The Art of the Prenuptial Agreement: Part 2

The Art of the Prenuptial Agreement: Part 2 by Joshua Katz

{2:30 minutes to read} In our previous article, we discussed prenuptial agreements. With this basic understanding of a prenuptial agreement and its function, this article will expand that foundation, as well as address some shifting trends in the way the courts are responding to prenuptial agreements.

Is a Prenup Ironclad?

By nature, prenuptial agreements are one-sided, unfair documents. In essence, one person is waiving his or her right to a claim in the event of a divorce.

Spouses do have the right to challenge a prenuptial agreement. For example, a spouse who is coming out of a lengthy marriage with no maintenance and no property (because of a prenuptial agreement that was signed decades prior) can argue that the prenup is unfair and contest it. Technically, this argument is irrelevant, as the legal standard is whether it was so unfair that no reasonable person would have agreed to it at the time it was signed.  

However, in New York State, there is a trend where courts are giving credence to this argument if the document is overly one-sided. In light of this, it is critically important that prenuptial agreements are drafted extremely carefully.

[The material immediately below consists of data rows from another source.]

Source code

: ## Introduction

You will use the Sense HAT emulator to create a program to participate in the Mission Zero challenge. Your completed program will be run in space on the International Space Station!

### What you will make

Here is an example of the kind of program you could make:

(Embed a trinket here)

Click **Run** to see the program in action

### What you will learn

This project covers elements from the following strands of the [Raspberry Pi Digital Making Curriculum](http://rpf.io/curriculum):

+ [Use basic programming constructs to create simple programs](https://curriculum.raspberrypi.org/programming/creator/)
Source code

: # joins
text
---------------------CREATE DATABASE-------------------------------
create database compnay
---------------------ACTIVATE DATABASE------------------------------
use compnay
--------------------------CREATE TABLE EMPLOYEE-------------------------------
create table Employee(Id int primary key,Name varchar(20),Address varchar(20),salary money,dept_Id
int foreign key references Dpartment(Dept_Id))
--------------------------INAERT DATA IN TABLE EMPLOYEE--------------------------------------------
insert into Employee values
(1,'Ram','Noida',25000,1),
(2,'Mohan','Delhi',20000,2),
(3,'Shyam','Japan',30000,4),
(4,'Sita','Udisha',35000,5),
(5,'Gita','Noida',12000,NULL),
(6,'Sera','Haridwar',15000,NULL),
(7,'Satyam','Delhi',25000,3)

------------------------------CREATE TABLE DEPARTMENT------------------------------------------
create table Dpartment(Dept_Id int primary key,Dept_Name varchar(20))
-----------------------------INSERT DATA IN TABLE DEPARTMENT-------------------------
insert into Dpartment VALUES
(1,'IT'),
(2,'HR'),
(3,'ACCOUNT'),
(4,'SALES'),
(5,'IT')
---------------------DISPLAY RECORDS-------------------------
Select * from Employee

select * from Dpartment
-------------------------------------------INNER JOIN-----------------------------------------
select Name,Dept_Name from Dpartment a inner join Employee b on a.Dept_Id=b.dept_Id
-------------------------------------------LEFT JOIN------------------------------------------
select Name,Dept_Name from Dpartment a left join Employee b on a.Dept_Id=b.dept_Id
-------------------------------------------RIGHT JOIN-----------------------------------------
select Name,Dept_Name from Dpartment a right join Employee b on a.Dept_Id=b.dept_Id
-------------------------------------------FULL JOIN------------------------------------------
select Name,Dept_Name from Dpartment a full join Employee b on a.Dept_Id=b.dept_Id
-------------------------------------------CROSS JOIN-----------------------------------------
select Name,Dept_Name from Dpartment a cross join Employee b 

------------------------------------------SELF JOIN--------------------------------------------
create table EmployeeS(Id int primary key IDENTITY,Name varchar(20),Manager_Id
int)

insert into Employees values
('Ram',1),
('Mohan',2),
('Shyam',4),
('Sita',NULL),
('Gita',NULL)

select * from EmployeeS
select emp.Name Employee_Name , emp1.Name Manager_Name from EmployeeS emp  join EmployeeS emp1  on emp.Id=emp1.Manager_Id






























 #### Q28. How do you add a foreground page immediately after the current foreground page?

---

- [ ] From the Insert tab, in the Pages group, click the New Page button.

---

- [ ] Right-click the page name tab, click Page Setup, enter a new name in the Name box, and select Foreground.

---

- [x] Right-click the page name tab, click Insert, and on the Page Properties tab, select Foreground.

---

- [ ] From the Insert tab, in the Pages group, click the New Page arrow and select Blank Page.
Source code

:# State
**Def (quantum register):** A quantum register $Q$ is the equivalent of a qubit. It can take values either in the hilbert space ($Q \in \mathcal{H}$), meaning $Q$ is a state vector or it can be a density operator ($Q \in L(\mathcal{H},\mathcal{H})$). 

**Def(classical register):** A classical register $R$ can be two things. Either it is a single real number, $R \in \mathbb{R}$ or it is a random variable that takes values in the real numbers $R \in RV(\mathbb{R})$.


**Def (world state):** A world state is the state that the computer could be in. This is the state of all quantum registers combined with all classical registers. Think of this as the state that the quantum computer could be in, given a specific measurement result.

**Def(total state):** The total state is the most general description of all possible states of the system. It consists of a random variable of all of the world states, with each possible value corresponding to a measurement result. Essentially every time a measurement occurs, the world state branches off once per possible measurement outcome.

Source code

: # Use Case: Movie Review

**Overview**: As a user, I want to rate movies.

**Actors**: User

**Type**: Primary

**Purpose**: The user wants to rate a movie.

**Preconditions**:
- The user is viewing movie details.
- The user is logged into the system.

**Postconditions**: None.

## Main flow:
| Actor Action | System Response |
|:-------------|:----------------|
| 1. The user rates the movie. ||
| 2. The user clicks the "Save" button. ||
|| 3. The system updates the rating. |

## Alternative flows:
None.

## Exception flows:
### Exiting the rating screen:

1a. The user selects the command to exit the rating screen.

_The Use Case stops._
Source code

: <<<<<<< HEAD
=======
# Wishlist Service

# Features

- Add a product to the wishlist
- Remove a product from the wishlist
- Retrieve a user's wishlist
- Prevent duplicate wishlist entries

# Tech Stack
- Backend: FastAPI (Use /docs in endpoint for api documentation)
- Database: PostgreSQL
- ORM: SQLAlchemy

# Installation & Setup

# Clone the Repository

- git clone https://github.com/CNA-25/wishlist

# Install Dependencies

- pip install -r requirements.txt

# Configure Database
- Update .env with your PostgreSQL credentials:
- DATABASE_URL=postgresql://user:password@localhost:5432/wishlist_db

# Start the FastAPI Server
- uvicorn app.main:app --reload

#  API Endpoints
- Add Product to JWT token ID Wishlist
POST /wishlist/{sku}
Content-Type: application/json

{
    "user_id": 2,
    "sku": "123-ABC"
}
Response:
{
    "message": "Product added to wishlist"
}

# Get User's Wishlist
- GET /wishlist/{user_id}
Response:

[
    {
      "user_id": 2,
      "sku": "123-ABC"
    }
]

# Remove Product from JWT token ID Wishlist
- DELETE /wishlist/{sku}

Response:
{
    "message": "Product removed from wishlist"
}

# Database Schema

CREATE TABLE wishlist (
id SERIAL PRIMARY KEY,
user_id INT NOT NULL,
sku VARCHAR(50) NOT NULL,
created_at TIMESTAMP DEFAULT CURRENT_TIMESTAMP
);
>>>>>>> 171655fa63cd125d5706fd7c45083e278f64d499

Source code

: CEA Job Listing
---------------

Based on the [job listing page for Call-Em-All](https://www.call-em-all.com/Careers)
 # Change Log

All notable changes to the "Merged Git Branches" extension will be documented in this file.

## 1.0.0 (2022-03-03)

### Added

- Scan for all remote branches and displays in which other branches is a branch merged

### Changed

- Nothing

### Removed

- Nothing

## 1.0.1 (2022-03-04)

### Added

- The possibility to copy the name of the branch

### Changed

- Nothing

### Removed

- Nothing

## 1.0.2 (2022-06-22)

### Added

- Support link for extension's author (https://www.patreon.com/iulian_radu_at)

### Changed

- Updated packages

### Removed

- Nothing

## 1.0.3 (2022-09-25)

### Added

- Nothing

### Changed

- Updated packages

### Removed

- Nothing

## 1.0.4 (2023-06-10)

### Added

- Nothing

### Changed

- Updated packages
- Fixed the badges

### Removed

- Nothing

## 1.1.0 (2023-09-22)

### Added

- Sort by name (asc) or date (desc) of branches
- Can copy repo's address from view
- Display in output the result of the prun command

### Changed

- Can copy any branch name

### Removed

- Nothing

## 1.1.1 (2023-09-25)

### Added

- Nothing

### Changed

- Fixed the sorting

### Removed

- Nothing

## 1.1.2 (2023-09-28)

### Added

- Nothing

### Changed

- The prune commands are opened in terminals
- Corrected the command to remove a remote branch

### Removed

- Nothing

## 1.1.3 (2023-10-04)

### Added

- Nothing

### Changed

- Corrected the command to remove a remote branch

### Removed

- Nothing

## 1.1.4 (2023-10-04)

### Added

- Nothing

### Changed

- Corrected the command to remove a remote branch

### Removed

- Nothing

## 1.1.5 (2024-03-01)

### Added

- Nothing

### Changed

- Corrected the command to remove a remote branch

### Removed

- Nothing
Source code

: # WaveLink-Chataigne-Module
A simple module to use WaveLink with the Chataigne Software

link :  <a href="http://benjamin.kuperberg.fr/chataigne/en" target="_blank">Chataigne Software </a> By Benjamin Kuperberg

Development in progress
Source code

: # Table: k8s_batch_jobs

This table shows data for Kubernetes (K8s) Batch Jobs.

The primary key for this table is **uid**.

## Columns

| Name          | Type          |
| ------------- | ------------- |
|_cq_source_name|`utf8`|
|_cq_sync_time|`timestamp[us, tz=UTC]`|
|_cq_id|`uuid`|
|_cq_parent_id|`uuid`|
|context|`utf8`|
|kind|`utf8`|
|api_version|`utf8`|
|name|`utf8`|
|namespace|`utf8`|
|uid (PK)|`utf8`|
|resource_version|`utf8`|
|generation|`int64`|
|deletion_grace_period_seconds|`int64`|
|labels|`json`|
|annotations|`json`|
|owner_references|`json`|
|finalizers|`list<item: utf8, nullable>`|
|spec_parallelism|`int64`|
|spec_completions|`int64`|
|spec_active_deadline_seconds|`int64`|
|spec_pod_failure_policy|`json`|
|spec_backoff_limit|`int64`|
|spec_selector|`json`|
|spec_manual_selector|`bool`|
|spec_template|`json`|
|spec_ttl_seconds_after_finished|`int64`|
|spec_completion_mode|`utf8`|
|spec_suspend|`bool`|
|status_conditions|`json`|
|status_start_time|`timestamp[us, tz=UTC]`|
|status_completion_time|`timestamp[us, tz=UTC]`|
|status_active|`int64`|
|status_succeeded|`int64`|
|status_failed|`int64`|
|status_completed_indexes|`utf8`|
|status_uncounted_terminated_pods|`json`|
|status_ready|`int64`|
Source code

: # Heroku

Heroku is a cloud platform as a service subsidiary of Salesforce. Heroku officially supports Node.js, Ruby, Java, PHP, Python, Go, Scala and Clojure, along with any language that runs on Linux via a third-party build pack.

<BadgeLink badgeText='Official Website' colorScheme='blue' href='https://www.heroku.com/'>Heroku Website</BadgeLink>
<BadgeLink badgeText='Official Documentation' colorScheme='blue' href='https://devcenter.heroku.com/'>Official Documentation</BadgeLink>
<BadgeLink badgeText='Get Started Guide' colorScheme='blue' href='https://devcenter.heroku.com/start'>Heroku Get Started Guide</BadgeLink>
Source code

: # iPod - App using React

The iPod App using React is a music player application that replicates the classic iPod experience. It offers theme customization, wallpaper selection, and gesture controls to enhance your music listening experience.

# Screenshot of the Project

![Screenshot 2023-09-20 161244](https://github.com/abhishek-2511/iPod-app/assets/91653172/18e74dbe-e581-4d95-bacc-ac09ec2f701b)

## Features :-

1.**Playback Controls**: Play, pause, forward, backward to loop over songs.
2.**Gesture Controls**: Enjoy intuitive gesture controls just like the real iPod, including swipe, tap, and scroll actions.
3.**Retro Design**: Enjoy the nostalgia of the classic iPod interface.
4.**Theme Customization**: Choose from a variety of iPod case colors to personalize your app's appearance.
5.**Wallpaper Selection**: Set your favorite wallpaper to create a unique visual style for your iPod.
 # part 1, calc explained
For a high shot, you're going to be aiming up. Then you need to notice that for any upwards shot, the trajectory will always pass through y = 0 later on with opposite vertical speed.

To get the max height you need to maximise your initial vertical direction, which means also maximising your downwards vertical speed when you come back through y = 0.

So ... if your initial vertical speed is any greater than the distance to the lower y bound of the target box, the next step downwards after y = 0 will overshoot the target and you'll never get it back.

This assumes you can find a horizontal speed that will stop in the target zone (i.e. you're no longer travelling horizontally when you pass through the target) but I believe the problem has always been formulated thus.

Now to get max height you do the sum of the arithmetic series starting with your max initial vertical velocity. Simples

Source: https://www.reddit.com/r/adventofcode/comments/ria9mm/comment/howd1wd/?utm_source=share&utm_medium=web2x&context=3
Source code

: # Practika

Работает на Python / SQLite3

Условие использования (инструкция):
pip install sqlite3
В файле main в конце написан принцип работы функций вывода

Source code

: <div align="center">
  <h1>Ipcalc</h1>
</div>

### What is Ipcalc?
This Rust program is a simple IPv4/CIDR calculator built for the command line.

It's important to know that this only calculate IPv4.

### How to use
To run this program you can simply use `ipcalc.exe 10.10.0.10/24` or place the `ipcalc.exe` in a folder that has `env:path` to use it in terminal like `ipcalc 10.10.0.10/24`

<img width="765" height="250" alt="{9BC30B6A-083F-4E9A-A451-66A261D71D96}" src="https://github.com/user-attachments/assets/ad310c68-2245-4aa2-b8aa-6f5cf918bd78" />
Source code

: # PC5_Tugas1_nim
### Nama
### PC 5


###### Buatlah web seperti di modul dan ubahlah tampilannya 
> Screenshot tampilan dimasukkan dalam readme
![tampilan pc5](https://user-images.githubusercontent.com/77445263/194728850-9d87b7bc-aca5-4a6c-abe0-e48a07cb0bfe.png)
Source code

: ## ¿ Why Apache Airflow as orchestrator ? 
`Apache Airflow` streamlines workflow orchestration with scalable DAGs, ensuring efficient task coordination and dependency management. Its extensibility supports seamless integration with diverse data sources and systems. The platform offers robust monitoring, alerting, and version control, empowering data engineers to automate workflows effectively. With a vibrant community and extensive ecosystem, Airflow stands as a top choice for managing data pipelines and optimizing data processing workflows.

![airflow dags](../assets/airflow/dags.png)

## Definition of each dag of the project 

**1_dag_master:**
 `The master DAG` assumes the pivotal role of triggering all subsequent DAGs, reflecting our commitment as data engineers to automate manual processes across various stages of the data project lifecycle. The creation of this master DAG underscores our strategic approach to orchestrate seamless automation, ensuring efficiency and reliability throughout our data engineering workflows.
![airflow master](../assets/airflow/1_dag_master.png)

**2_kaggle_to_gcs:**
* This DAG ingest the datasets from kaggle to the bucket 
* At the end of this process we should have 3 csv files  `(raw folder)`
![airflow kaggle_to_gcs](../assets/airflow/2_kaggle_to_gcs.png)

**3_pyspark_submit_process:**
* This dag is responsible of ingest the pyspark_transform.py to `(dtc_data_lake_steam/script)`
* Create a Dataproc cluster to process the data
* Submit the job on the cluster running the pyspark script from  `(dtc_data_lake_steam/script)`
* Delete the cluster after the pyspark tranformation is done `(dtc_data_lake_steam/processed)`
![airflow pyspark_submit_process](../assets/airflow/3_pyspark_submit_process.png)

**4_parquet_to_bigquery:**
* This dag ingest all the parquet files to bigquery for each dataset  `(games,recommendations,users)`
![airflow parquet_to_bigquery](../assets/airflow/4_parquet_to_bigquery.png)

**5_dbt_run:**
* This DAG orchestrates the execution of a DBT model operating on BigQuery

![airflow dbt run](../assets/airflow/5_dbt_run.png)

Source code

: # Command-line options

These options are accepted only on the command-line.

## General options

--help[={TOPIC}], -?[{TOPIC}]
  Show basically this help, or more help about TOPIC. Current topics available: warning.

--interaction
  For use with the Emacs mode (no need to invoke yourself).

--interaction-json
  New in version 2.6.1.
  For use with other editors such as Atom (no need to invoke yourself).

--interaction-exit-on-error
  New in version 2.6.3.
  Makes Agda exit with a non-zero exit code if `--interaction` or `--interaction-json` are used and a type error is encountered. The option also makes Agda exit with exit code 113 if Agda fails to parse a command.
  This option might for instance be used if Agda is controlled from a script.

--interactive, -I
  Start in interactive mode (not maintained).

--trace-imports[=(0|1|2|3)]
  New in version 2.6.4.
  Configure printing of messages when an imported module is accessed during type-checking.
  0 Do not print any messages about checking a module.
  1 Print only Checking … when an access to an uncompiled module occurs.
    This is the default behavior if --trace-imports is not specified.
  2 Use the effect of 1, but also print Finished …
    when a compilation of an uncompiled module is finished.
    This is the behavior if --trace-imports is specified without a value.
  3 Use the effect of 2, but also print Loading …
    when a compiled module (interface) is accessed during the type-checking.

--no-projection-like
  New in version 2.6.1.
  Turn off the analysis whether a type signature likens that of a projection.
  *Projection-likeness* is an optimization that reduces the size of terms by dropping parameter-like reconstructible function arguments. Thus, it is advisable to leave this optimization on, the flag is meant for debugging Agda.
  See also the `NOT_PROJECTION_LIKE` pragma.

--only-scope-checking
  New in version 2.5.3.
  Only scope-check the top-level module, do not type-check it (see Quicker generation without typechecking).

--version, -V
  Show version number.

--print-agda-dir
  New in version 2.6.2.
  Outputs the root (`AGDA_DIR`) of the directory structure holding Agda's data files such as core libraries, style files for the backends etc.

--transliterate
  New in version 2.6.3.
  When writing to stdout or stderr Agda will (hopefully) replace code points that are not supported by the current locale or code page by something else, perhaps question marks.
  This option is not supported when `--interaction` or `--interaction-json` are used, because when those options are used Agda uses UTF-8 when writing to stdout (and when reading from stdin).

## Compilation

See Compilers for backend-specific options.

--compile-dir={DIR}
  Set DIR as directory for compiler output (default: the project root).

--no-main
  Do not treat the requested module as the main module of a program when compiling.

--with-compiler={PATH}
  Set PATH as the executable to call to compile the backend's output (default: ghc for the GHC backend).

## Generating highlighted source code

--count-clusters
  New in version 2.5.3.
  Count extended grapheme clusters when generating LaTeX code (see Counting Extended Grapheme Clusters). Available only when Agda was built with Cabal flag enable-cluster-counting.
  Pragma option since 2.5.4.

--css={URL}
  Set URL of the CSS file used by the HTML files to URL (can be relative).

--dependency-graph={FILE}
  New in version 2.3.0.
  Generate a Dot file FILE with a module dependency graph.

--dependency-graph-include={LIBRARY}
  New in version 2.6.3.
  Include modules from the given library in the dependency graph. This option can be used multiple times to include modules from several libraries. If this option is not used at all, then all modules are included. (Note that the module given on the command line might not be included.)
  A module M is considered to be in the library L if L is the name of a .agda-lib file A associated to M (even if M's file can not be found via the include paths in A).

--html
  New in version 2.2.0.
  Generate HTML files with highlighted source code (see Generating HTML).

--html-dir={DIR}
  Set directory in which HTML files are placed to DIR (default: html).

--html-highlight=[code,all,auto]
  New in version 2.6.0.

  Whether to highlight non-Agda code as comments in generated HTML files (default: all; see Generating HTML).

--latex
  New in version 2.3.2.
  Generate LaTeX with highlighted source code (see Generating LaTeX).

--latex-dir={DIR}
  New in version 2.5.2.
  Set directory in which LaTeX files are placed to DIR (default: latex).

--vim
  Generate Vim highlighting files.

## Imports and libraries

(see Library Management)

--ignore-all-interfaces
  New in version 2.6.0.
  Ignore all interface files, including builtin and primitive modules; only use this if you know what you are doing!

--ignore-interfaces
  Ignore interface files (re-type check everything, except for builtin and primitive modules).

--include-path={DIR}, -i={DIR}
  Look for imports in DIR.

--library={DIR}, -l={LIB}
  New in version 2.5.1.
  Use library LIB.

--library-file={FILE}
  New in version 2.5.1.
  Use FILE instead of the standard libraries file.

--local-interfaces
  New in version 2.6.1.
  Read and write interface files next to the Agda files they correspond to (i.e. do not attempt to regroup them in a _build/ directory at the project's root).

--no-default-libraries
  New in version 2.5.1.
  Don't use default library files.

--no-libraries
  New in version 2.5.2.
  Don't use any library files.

If there is any issue as to a party’s ability to understand the document or the English language, or that the agreement might be TOO one-sided, it might be smart to video record the execution of the document and allocute the parties on video about their understanding and voluntary consent.

Surprising Uses for Prenuptial Agreements

Although we generally think of utilizing prenups to protect monetary investments, their use can extend beyond that as well.

As a binding contract, a prenuptial agreement can be used to preemptively determine:

  • Religious Affiliation for Children: The prenup dictates that the children will be raised in a particular faith regardless of any custody issues that arise from divorce.
  • Location: The prenup ensures that a spouse would remain in a particular area and preclude relocation. 
  • Spousal Support: The prenup indicates an intention to support the non-working spouse (as opposed to a waiver to maintain the spouse). 

In theory, a couple could use a prenup to create any type of promissory arrangement, and some have. One celebrity couple had a prenup that stipulated a minimum frequency of physical intimacy they would engage in!

Prenuptial agreements, despite their bad rap, have myriad purposes and can be utilized in a variety of ways that simplify decisions in the event of divorce.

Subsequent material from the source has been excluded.